* [WHAT YOU ARE ASKED TO DO] You are asked to copy the entire listing exactly, apart from its pictures.

* [DATA]
_ _ _

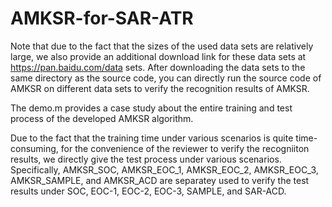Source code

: # AMKSR-for-SAR-ATR

Note that due to the fact that the sizes of the used data sets are relatively large, we also provide an additional download link for these data sets at https://pan.baidu.com/data sets. After downloading the data sets to the same directory as the source code, you can directly run the source code of AMKSR on different data sets to verify the recognition results of AMKSR.

The demo.m provides a case study about the entire training and test process of the developed AMKSR algorithm. 

Due to the fact that the training time under various scenarios is quite time-consuming, for the convenience of the reviewer to verify the recogniiton results, we directly give the test process under various scenarios. Specifically, AMKSR_SOC, AMKSR_EOC_1, AMKSR_EOC_2, AMKSR_EOC_3, AMKSR_SAMPLE, and AMKSR_ACD are separatey used to verify the test results under SOC, EOC-1, EOC-2, EOC-3, SAMPLE, and SAR-ACD.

_ _ _

* [SOLUTION FOR THIS EXERCISE]
Source code

: # AMKSR-for-SAR-ATR

Note that due to the fact that the sizes of the used data sets are relatively large, we also provide an additional download link for these data sets at https://pan.baidu.com/data sets. After downloading the data sets to the same directory as the source code, you can directly run the source code of AMKSR on different data sets to verify the recognition results of AMKSR.

The demo.m provides a case study about the entire training and test process of the developed AMKSR algorithm. 

Due to the fact that the training time under various scenarios is quite time-consuming, for the convenience of the reviewer to verify the recogniiton results, we directly give the test process under various scenarios. Specifically, AMKSR_SOC, AMKSR_EOC_1, AMKSR_EOC_2, AMKSR_EOC_3, AMKSR_SAMPLE, and AMKSR_ACD are separatey used to verify the test results under SOC, EOC-1, EOC-2, EOC-3, SAMPLE, and SAR-ACD.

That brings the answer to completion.